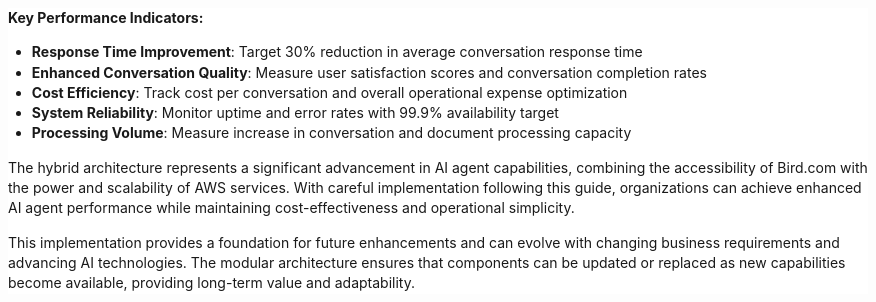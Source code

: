 **Key Performance Indicators:**
- **Response Time Improvement**: Target 30% reduction in average conversation response time
- **Enhanced Conversation Quality**: Measure user satisfaction scores and conversation completion rates
- **Cost Efficiency**: Track cost per conversation and overall operational expense optimization
- **System Reliability**: Monitor uptime and error rates with 99.9% availability target
- **Processing Volume**: Measure increase in conversation and document processing capacity

The hybrid architecture represents a significant advancement in AI agent capabilities, combining the accessibility of Bird.com with the power and scalability of AWS services. With careful implementation following this guide, organizations can achieve enhanced AI agent performance while maintaining cost-effectiveness and operational simplicity.

This implementation provides a foundation for future enhancements and can evolve with changing business requirements and advancing AI technologies. The modular architecture ensures that components can be updated or replaced as new capabilities become available, providing long-term value and adaptability.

........

> [What you should do]: The data must be repeated exactly. Any pictures in it are to be left out.

> [Solution]:
Source code

: **Key Performance Indicators:**
- **Response Time Improvement**: Target 30% reduction in average conversation response time
- **Enhanced Conversation Quality**: Measure user satisfaction scores and conversation completion rates
- **Cost Efficiency**: Track cost per conversation and overall operational expense optimization
- **System Reliability**: Monitor uptime and error rates with 99.9% availability target
- **Processing Volume**: Measure increase in conversation and document processing capacity

The hybrid architecture represents a significant advancement in AI agent capabilities, combining the accessibility of Bird.com with the power and scalability of AWS services. With careful implementation following this guide, organizations can achieve enhanced AI agent performance while maintaining cost-effectiveness and operational simplicity.

This implementation provides a foundation for future enhancements and can evolve with changing business requirements and advancing AI technologies. The modular architecture ensures that components can be updated or replaced as new capabilities become available, providing long-term value and adaptability.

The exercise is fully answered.